- _Work order_: Scan the records below for the word "adjustbox" and give only the number of lines that hold it.
= Beginning of Section =
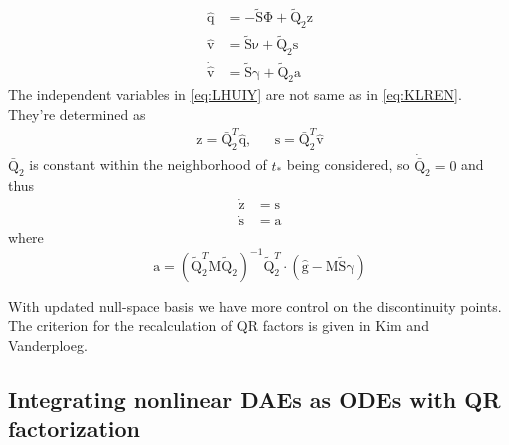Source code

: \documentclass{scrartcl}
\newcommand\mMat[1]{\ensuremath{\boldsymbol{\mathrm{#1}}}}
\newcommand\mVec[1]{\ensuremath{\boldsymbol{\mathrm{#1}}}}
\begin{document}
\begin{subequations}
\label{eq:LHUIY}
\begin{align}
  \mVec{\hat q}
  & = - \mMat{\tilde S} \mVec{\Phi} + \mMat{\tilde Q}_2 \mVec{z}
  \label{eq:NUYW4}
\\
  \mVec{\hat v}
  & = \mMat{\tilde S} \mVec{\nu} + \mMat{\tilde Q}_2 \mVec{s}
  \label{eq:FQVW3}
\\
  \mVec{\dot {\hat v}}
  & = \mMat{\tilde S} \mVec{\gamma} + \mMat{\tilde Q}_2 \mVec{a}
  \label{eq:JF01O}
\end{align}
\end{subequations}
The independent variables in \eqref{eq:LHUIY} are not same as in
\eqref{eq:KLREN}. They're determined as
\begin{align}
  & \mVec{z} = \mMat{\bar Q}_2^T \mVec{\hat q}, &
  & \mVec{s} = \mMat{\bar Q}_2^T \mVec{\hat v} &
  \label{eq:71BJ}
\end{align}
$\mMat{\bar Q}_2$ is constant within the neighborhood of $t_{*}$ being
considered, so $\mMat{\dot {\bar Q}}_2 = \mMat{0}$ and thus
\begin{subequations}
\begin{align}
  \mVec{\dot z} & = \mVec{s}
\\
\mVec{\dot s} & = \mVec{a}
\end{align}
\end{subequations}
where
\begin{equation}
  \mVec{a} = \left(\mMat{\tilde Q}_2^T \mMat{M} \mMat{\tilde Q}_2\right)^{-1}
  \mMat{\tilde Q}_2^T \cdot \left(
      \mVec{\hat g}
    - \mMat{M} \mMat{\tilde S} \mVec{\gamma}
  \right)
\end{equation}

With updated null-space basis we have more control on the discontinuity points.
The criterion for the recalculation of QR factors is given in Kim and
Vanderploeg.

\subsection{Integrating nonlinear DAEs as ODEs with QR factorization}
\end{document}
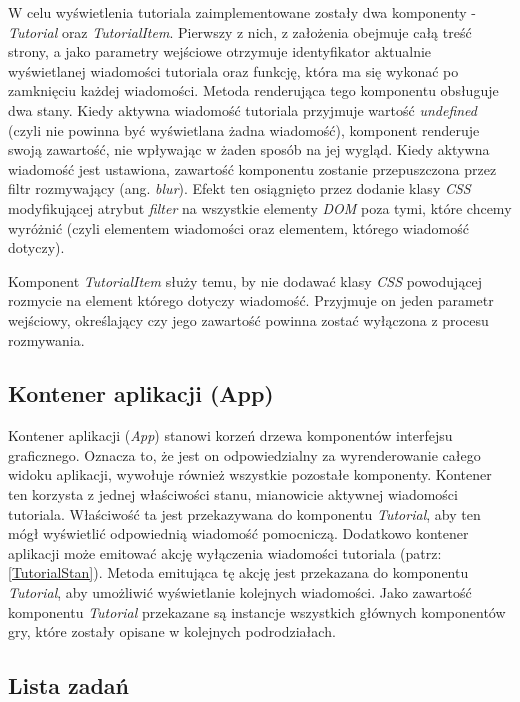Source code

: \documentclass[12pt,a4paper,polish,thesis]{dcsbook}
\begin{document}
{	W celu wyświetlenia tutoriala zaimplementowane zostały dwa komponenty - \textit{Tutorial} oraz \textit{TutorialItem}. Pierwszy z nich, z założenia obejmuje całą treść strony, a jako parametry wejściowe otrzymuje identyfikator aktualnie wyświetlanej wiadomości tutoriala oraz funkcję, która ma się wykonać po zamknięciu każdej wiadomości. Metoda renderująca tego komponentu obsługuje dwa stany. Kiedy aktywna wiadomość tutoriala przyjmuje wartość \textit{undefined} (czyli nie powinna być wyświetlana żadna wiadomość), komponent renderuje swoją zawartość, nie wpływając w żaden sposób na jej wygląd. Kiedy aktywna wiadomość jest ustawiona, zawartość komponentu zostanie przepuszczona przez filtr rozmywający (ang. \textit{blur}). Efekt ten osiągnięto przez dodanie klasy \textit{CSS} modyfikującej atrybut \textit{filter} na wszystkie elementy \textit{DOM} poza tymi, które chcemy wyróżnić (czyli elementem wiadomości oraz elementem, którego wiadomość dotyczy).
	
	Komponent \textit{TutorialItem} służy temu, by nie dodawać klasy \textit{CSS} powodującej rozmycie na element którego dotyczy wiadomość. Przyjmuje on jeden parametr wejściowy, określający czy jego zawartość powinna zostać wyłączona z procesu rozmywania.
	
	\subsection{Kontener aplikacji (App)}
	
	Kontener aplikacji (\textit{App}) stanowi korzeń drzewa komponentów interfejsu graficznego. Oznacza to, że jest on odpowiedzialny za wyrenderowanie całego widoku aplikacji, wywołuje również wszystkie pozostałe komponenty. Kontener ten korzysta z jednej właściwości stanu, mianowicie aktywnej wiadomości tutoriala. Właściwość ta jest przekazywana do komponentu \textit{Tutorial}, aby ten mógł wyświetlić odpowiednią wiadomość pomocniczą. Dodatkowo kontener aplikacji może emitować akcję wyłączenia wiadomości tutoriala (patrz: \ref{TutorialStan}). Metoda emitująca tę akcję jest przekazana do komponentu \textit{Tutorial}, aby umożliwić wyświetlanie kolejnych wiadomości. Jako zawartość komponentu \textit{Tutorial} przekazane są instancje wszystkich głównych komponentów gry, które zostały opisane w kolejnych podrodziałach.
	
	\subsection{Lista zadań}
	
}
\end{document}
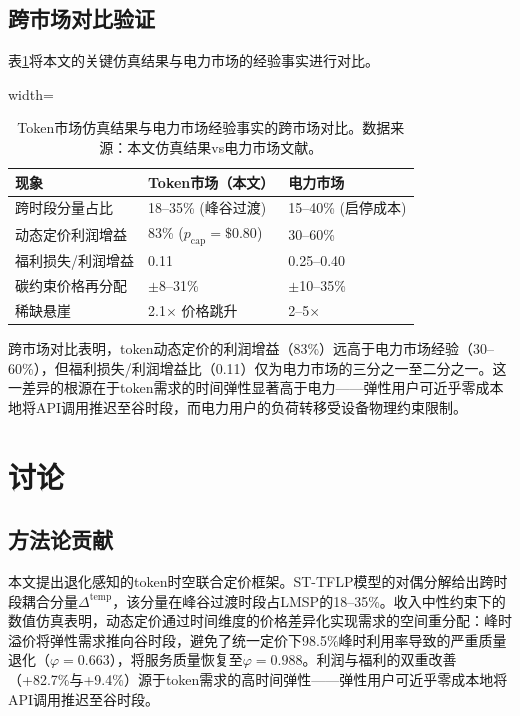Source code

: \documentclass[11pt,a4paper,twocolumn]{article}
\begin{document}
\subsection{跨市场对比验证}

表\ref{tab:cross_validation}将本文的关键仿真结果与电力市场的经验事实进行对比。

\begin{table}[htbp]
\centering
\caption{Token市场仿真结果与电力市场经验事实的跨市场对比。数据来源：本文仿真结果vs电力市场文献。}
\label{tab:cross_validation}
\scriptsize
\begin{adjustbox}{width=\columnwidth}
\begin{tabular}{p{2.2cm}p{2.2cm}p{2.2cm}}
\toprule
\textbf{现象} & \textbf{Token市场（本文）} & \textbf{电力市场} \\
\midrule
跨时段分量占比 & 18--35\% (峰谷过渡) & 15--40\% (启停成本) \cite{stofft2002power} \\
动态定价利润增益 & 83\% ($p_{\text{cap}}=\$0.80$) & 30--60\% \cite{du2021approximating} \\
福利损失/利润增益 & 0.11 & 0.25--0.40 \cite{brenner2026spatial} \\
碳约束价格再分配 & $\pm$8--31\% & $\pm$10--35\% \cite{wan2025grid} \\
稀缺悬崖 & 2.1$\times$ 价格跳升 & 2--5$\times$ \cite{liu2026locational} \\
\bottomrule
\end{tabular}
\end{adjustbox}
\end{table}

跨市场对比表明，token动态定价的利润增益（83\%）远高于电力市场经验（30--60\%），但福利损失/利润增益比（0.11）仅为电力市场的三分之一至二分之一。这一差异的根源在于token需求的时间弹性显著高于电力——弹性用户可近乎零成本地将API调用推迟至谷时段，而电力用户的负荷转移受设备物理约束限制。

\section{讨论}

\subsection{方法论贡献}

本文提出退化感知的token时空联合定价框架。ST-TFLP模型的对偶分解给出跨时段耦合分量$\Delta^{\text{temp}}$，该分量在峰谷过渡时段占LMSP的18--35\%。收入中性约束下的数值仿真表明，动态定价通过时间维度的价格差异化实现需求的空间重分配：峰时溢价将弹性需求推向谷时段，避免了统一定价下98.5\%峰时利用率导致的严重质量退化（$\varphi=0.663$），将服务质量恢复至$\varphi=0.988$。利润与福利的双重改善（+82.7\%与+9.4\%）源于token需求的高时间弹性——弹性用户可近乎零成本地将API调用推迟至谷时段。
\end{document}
= End of Section =
- _Written answer_: 2